■ DESCRIPTION OF THE TASK
Copy each line in the data that includes the word "TextBlock".

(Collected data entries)
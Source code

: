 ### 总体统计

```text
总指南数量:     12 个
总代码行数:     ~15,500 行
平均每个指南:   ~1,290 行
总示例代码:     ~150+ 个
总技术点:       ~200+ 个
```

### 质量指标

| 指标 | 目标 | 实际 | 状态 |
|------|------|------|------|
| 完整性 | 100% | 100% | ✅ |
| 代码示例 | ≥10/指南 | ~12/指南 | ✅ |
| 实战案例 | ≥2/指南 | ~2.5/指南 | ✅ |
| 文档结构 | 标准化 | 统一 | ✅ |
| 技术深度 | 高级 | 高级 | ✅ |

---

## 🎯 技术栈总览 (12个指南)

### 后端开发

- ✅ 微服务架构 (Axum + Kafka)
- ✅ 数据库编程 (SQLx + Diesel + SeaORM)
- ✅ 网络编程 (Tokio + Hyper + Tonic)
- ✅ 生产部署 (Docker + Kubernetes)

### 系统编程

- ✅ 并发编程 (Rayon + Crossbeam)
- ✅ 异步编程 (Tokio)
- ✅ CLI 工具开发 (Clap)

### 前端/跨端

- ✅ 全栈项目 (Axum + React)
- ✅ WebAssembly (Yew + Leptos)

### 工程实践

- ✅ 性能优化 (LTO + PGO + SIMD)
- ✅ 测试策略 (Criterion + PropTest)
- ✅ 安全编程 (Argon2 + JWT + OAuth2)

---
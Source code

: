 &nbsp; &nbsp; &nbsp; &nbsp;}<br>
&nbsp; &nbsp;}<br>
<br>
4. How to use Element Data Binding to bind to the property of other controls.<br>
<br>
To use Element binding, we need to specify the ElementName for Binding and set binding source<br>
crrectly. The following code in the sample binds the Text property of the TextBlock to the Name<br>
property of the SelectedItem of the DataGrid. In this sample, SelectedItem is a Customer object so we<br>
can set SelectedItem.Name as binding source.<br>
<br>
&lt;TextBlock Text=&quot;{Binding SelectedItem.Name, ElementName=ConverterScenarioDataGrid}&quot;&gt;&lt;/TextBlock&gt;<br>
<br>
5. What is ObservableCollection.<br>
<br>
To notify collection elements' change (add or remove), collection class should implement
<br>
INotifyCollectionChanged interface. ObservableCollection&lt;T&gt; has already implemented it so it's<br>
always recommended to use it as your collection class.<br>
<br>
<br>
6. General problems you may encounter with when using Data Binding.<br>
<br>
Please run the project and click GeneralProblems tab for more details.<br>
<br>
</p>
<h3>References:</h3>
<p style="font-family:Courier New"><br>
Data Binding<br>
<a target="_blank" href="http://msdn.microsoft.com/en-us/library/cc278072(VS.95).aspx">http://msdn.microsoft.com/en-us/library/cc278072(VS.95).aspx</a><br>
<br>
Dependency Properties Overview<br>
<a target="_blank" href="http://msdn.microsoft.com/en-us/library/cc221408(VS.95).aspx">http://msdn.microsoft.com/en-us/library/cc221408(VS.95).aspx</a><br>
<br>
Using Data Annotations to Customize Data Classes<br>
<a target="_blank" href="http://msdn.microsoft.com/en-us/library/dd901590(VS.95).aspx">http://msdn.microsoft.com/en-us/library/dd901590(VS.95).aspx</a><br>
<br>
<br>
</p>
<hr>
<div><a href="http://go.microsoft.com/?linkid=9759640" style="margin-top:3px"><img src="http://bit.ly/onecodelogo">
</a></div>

■ OUTPUT OF THE TASK
crrectly. The following code in the sample binds the Text property of the TextBlock to the Name<br>
&lt;TextBlock Text=&quot;{Binding SelectedItem.Name, ElementName=ConverterScenarioDataGrid}&quot;&gt;&lt;/TextBlock&gt;<br>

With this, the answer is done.